Parallèlement à cela, Elia mène en ce moment une consultation publique à propos de sa "proposition tarifaire 2024-2027". Sur quoi porte cette consultation ? Pour rappel, les investissements réalisés par Elia sont financés via les factures d'électricité des consommateurs, ménages et entreprises. Le gestionnaire du réseau haute tension a donc évalué l'argent qu'il devra récolter, via les factures d'électricité, sur la période 2024-2027. Et cela, à condition que son "Plan de développement fédéral" soit validé politiquement, en avril prochain.
Elia anticipe une forte hausse de ses coûts pour la période 2024-2027. Selon le document soumis à consultation publique, ceux-ci devraient passer de 760 millions d’euros par an sur la période 2020-2023 à 1,350 milliard d’euros par an sur la période 2024-2027. Les coûts facturés aux consommateurs devraient donc suivre cette tendance, et ainsi augmenter d’environ 80 %.
De nouvelles éoliennes en mer du Nord
Comment expliquer ces investissements massifs ? Le gouvernement fédéral a décidé d’augmenter significativement la capacité éolienne installée en mer du Nord. Alors que la première zone affiche une puissance de 2300 MW, l’objectif est d’ajouter 3500 MW via la future deuxième zone, baptisée Princesse Élisabeth. Or, Elia devra investir dans les câbles électriques nécessaires au raccordement de cette deuxième zone au réseau électrique terrestre. Notons que les éoliennes de la zone Princesse Élisabeth seront raccordées à la future île énergétique, qui elle-même sera raccordée au réseau terrestre.

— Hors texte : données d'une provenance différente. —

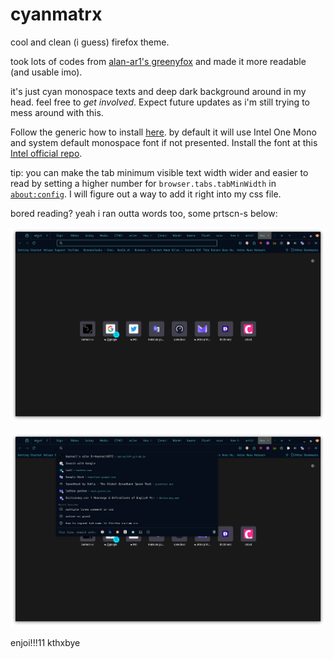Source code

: # cyanmatrx

cool and clean (i guess) firefox theme. 

took lots of codes from [alan-ar1's greenyfox](https://github.com/alan-ar1/greenyfox) and made it more readable (and usable imo).

it's just cyan monospace texts and deep dark background around in my head. feel free to *get involved*. Expect future updates as i'm still trying to mess around with this.


Follow the generic how to install [here](https://github.com/FirefoxCSS-Store/FirefoxCSS-Store.github.io).
by default it will use Intel One Mono and system default monospace font if not presented. Install the font at this [Intel official repo](https://github.com/intel/intel-one-mono).

tip: you can make the tab minimum visible text width wider and easier to read by setting a higher number for `browser.tabs.tabMinWidth` in <a href="about:config">`about:config`</a>. I will figure out a way to add it right into my css file.

bored reading? yeah i ran outta words too, some prtscn-s below:

![new tab and lots of other tabs](/prtscn/image.png)

![drop down suggestions](/prtscn/image2.png)


enjoi!!!11 kthxbye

Par ailleurs, le réseau électrique belge n’est actuellement pas capable d’accueillir la production des futures éoliennes en mer. Elia planifie donc de renforcer la capacité de transport d’électricité depuis l’ouest vers l’est de la Belgique. C’est l’objectif des projets Ventilus, au nord du pays, et de la "Boucle du Hainaut", au sud du pays. La hausse des coûts réclamés par Elia s’explique également par le financement d’une grande partie de ces deux projets.

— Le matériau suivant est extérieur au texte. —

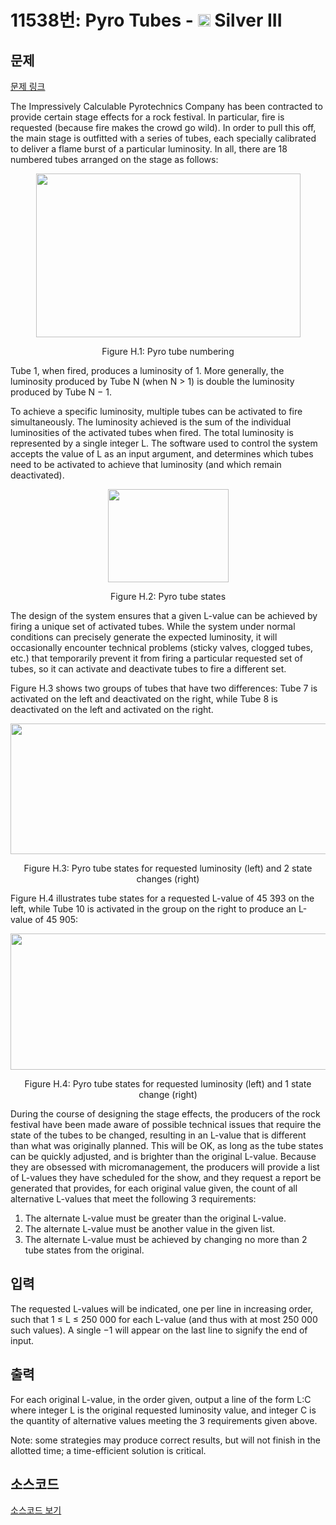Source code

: # 11538번: Pyro Tubes - <img src="https://static.solved.ac/tier_small/8.svg" style="height:20px" /> Silver III

<!-- performance -->

<!-- 문제 제출 후 깃허브에 푸시를 했을 때 제출한 코드의 성능이 입력될 공간입니다.-->

<!-- end -->

## 문제

[문제 링크](https://boj.kr/11538)


<p>The Impressively Calculable Pyrotechnics Company has been contracted to provide certain stage effects for a rock festival. In particular, fire is requested (because fire makes the crowd go wild). In order to pull this off, the main stage is outfitted with a series of tubes, each specially calibrated to deliver a flame burst of a particular luminosity. In all, there are 18 numbered tubes arranged on the stage as follows:</p>

<p style="text-align: center;"><img alt="" src="https://onlinejudgeimages.s3-ap-northeast-1.amazonaws.com/problem/11538/1.png" style="height:262px; width:423px"></p>

<p style="text-align: center;">Figure H.1: Pyro tube numbering</p>

<p>Tube 1, when fired, produces a luminosity of 1. More generally, the luminosity produced by Tube N (when N &gt; 1) is double the luminosity produced by Tube N − 1.</p>

<p>To achieve a specific luminosity, multiple tubes can be activated to fire simultaneously. The luminosity achieved is the sum of the individual luminosities of the activated tubes when fired. The total luminosity is represented by a single integer L. The software used to control the system accepts the value of L as an input argument, and determines which tubes need to be activated to achieve that luminosity (and which remain deactivated).</p>

<p style="text-align: center;"><img alt="" src="https://onlinejudgeimages.s3-ap-northeast-1.amazonaws.com/problem/11538/2.png" style="height:149px; width:193px"></p>

<p style="text-align: center;">Figure H.2: Pyro tube states</p>

<p>The design of the system ensures that a given L-value can be achieved by firing a unique set of activated tubes. While the system under normal conditions can precisely generate the expected luminosity, it will occasionally encounter technical problems (sticky valves, clogged tubes, etc.) that temporarily prevent it from firing a particular requested set of tubes, so it can activate and deactivate tubes to fire a different set.</p>

<p>Figure H.3 shows two groups of tubes that have two differences: Tube 7 is activated on the left and deactivated on the right, while Tube 8 is deactivated on the left and activated on the right.</p>

<p style="text-align: center;"><img alt="" src="https://onlinejudgeimages.s3-ap-northeast-1.amazonaws.com/problem/11538/3.png" style="height:209px; width:591px"></p>

<p style="text-align: center;">Figure H.3: Pyro tube states for requested luminosity (left) and 2 state changes (right)</p>

<p>Figure H.4 illustrates tube states for a requested L-value of 45 393 on the left, while Tube 10 is activated in the group on the right to produce an L-value of 45 905:</p>

<p style="text-align: center;"><img alt="" src="https://onlinejudgeimages.s3-ap-northeast-1.amazonaws.com/problem/11538/4.png" style="height:218px; width:592px"></p>

<p style="text-align: center;">Figure H.4: Pyro tube states for requested luminosity (left) and 1 state change (right)</p>

<p>During the course of designing the stage effects, the producers of the rock festival have been made aware of possible technical issues that require the state of the tubes to be changed, resulting in an L-value that is different than what was originally planned. This will be OK, as long as the tube states can be quickly adjusted, and is brighter than the original L-value. Because they are obsessed with micromanagement, the producers will provide a list of L-values they have scheduled for the show, and they request a report be generated that provides, for each original value given, the count of all alternative L-values that meet the following 3 requirements:</p>

<ol>
<li>The alternate L-value must be greater than the original L-value.</li>
<li>The alternate L-value must be another value in the given list.</li>
<li>The alternate L-value must be achieved by changing no more than 2 tube states from the original.</li>
</ol>



## 입력


<p>The requested L-values will be indicated, one per line in increasing order, such that 1 ≤ L ≤ 250 000 for each L-value (and thus with at most 250 000 such values). A single −1 will appear on the last line to signify the end of input.</p>



## 출력


<p>For each original L-value, in the order given, output a line of the form L:C where integer L is the original requested luminosity value, and integer C is the quantity of alternative values meeting the 3 requirements given above.</p>

<p>Note: some strategies may produce correct results, but will not finish in the allotted time; a time-efficient solution is critical.</p>



## 소스코드

[소스코드 보기](Pyro%20Tubes.py)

Enfin, Elia planifie divers renforcements du réseau, notamment pour accueillir les nouvelles capacités qui arriveront dans le cadre de la sortie du nucléaire (centrales au gaz…).
Six cents personnes à engager
Au total, Elia compte investir 6,5 milliards d’euros dans de nouvelles infrastructures sur la période tarifaire 2024-2027. Le gestionnaire du réseau haute tension prévoit également d’engager 600 personnes sur la période, venant s’ajouter aux 1500 collaborateurs en place en 2023.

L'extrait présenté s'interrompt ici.